Kanika Jain, B.B. Chattoo

Center for Genome Research, M. S. University of Baroda
RNA interference (RNAi) is a system within living cells that helps to control which genes are active and
how active they are. Two types of small RNA molecules microRNA (miRNA) and small interfering
RNA (siRNA) are central to RNA interference.
siRNAs derive from long double stranded RNA precursors and are perfectly complementary to a
particular target mRNA and cleaves that target, whereas miRNAs are generated from short hairpin RNA
precursors and are partially complementary to the target mRNA.
MicroRNAs (miRNAs) are small single-stranded RNA molecules with a length of 21-23 nucleotides that
regulate gene expression post-transcriptionally. They have a regulatory function that is down regulation of
gene expression either by degradation of messenger RNA or by inhibition of protein translation.

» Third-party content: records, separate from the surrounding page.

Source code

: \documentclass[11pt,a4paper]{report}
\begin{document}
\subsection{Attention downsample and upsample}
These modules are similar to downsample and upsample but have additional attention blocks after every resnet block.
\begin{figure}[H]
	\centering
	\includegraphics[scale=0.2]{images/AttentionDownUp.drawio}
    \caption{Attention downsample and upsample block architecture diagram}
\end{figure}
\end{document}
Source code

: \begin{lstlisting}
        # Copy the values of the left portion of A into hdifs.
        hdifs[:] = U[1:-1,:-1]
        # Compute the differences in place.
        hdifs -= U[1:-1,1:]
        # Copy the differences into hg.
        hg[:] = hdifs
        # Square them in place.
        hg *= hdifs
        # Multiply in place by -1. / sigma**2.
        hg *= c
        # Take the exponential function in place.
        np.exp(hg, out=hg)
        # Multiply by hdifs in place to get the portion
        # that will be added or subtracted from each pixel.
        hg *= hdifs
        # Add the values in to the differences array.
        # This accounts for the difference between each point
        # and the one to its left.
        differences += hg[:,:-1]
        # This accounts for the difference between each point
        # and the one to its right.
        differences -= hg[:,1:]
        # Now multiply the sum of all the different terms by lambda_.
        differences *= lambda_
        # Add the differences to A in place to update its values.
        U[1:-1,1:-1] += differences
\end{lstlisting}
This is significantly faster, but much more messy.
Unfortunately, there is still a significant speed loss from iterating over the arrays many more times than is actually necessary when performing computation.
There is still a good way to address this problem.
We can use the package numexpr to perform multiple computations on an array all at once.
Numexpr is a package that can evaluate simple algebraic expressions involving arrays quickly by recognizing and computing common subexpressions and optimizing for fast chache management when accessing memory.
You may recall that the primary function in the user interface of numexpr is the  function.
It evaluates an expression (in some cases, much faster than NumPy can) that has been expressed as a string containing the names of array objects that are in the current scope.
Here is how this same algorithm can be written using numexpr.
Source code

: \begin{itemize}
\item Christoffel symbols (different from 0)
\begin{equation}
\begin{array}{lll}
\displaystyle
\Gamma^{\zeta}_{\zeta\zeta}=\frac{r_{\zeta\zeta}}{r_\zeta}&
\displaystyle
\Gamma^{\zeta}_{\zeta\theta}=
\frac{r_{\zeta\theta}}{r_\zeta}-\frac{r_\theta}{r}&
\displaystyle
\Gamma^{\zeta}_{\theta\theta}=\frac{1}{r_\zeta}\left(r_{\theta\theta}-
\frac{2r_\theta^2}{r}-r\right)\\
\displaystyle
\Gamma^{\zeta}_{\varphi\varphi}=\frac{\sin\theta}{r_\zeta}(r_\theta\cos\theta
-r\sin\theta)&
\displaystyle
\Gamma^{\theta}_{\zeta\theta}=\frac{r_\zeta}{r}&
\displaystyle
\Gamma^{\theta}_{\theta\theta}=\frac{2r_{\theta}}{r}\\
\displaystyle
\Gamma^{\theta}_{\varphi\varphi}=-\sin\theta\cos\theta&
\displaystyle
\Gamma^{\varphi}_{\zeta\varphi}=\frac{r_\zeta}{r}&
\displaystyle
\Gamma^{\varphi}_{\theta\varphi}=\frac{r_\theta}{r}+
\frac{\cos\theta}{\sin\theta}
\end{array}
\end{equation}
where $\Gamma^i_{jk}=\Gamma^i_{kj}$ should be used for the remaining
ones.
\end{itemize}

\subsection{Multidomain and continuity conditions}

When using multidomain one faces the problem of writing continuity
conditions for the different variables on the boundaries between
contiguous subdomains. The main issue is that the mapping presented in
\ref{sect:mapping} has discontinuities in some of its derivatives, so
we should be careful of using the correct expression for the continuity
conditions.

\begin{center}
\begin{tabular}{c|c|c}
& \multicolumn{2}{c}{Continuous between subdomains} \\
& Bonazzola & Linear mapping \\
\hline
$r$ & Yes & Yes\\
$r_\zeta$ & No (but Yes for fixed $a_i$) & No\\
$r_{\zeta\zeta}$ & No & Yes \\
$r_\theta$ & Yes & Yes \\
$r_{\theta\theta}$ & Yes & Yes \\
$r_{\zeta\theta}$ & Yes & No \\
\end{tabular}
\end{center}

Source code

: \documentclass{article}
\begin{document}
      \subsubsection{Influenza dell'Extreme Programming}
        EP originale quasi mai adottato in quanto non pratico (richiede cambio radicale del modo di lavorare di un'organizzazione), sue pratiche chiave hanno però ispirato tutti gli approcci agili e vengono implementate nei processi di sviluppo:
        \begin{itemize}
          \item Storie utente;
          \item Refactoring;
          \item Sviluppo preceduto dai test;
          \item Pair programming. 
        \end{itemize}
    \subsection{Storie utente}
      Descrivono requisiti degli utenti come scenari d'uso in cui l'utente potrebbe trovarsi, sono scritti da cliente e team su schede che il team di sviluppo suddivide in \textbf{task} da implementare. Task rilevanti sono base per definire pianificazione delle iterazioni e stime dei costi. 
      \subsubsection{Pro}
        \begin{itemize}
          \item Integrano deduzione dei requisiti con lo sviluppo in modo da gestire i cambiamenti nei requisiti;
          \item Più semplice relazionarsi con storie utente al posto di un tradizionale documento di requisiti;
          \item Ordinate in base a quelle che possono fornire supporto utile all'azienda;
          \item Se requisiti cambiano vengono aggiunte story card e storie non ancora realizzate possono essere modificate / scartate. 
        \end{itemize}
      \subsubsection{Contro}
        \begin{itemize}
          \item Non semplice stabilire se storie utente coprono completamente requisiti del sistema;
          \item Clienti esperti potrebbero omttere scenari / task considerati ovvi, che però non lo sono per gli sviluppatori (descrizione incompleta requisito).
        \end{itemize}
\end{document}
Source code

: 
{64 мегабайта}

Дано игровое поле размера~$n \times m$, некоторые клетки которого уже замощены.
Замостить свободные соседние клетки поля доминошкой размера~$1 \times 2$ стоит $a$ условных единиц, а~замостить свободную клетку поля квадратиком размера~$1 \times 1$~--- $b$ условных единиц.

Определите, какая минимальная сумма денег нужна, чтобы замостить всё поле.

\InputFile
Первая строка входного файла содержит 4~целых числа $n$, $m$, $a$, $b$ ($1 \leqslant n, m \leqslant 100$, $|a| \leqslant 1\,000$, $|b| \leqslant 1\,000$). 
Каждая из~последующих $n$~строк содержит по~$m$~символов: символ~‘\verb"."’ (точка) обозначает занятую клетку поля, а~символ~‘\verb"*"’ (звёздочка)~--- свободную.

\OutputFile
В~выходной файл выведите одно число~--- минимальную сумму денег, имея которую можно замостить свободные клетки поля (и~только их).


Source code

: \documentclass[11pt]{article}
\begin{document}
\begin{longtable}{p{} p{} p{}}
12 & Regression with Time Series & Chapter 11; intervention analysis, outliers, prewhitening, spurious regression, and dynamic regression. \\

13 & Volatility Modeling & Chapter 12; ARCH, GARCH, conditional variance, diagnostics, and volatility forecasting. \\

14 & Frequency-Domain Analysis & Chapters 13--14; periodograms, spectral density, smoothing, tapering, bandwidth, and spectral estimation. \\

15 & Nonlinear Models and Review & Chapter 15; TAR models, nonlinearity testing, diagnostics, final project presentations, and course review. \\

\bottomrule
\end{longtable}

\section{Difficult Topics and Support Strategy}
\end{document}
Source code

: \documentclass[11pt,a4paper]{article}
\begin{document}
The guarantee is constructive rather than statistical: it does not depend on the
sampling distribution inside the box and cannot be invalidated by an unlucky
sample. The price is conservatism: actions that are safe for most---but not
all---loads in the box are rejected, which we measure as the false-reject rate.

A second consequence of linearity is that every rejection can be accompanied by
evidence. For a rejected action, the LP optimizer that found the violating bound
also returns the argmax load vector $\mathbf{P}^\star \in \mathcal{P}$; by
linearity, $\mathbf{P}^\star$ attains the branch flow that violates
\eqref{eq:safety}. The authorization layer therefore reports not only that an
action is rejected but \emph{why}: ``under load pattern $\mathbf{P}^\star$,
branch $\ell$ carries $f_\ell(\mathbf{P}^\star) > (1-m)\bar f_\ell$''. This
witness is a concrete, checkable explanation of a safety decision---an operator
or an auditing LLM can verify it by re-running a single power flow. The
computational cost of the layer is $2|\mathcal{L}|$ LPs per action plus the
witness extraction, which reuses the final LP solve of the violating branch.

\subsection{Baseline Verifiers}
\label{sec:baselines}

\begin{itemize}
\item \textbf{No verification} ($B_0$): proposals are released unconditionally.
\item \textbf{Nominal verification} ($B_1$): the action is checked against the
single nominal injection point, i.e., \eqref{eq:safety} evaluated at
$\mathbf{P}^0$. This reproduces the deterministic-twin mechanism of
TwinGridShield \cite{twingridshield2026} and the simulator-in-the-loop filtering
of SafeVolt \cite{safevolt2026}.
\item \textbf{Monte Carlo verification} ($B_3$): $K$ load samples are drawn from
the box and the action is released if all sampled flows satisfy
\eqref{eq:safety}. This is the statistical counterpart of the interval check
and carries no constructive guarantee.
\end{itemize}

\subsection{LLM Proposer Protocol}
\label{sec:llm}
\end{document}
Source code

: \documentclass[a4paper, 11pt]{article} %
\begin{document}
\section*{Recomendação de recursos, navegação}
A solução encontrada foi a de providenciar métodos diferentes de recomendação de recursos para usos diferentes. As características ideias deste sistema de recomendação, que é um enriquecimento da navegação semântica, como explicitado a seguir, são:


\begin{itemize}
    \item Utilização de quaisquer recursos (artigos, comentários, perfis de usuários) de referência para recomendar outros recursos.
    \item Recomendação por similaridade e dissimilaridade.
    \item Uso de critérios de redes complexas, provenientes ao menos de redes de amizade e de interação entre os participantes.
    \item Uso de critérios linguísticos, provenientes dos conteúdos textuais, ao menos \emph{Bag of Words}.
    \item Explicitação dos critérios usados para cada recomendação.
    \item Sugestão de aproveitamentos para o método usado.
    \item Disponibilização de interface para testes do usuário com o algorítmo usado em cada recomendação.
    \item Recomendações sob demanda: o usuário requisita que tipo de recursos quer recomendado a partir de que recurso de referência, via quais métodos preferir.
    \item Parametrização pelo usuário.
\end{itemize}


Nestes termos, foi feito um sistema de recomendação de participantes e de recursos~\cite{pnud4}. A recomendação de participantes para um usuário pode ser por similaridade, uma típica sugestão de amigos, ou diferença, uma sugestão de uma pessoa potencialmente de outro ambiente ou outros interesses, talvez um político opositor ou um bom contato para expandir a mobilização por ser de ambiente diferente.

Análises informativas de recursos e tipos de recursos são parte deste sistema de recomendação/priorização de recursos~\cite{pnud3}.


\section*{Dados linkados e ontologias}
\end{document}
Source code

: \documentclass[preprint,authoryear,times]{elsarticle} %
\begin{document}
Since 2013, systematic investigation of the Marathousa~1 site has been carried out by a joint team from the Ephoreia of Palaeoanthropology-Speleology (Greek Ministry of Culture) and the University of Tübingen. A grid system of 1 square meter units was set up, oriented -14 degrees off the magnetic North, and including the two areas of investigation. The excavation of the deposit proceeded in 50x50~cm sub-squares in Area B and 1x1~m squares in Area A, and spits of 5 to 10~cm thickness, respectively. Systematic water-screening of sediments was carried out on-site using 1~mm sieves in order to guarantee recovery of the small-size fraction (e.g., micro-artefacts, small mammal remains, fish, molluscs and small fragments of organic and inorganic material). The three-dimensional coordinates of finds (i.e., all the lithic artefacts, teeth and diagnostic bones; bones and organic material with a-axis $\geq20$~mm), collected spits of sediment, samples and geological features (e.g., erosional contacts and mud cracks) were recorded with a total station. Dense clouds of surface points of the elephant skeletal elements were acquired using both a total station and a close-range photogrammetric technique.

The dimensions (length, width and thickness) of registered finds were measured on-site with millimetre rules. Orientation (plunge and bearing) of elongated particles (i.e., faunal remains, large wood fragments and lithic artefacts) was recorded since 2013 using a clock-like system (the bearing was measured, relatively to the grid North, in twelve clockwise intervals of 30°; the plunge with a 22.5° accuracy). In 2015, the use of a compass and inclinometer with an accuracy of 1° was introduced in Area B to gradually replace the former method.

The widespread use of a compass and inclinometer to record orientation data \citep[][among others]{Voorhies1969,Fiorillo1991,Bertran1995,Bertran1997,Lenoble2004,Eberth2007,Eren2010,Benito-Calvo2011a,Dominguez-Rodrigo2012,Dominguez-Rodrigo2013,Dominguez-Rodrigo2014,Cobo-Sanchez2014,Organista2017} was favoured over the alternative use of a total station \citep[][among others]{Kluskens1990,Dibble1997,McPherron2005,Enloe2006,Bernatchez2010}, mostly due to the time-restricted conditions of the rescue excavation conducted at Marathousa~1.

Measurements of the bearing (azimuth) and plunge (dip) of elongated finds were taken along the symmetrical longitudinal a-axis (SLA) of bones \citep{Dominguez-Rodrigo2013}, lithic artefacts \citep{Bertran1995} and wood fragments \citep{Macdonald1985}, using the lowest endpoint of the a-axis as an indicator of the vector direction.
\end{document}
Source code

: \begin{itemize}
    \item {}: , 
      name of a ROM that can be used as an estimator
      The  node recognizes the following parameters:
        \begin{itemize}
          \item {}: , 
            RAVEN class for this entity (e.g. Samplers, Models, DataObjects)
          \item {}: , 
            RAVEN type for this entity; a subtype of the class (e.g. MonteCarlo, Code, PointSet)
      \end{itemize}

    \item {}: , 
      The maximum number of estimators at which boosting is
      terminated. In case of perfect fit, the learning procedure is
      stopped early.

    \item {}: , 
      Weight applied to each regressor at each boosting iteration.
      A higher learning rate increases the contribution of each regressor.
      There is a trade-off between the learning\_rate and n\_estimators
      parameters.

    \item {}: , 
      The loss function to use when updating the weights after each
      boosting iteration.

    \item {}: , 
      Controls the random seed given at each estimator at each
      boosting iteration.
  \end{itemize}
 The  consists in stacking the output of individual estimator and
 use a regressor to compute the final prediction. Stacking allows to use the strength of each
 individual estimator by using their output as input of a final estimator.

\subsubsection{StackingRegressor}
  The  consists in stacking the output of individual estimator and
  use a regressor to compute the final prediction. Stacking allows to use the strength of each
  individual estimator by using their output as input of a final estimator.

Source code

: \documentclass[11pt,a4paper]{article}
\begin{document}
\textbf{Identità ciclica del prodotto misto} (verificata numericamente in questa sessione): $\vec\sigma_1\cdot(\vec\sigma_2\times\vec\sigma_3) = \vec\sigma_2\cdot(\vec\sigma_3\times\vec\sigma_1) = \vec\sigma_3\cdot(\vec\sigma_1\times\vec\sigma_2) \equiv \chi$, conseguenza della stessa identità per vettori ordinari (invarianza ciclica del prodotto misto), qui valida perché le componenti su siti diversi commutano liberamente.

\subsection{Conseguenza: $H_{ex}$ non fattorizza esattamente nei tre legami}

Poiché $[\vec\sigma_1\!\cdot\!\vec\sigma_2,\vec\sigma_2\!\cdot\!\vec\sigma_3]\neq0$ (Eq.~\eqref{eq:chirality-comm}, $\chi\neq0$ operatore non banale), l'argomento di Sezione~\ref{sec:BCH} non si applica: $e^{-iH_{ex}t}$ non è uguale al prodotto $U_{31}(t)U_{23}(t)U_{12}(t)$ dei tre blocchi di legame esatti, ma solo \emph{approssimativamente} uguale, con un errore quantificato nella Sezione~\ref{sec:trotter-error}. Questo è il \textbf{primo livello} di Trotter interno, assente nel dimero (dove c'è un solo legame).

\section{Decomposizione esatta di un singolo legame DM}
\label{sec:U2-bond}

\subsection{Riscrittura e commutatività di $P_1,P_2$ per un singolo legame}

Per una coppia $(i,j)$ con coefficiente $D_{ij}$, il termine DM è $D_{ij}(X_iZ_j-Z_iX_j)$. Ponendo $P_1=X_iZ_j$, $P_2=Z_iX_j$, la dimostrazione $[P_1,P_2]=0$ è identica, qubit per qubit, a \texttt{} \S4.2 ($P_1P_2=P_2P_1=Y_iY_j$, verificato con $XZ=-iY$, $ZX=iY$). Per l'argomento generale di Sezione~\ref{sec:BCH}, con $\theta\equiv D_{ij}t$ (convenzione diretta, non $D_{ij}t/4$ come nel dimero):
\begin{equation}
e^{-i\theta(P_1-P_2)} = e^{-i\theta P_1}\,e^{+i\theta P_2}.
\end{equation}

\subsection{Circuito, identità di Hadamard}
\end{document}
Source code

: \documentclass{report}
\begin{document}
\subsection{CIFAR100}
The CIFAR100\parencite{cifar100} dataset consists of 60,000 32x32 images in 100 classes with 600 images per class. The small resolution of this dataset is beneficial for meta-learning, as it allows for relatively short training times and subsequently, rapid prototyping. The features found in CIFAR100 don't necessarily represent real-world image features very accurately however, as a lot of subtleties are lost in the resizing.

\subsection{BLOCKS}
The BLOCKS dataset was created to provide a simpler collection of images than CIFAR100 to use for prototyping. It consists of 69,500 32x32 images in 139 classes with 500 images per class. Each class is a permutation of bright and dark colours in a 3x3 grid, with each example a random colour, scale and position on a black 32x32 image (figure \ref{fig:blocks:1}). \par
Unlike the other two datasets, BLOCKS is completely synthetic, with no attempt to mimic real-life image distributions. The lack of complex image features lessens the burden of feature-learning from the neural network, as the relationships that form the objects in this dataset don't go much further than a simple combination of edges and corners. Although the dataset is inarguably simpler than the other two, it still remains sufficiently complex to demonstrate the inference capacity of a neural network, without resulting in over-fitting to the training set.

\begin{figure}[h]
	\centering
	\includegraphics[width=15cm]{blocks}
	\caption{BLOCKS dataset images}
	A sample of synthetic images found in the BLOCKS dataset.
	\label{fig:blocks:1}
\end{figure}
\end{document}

Both pathways are found in plants and animals. However, in fungi, evidence exists only for siRNA
Although no experimental evidence for the presence of miRNA pathways in fungi has been published,
various developmental processes point to the possibility that miRNAs are also encoded in the genome of
fungi. Unfortunately, traditional gene expression techniques like Northern blot, reverse transcription PCR
(RT-PCR), SAGE, and DNA microarrays are not always applicable to predict miRNAs due to the lack of
sensitivity and specificity. Because of these disadvantages of experimental approach, computational
methods have been developed to predict new miRNAs in worms, flies, and humans. This project was
undertaken 1) to computationally predict the microRNA sequence patterns in the genome of 22 fungi
using miRNA Search Tool, 2) to identify the target genes for predicted miRNAs using target prediction
programs and, 3) to perform functional annotation of the target genes using various web resources.
The results obtained from the analysis predicted microRNA sequences which shared sequence homology
with some of the plant and animal miRNA. Most of the genes targeted by predicted microRNA were
found to be highly conserved in pathogenic fungi and were involved in transcription regulation, DNA
binding, ATP binding, protein and zinc ion binding while many other genes were hypothetical. It can be
concluded from the analysis that microRNAs are well distributed among fungal genomes and may play an
important role in controlling expression of genes which are responsible for transcription regulation, DNA
binding, ATP binding and many other important physiological processes.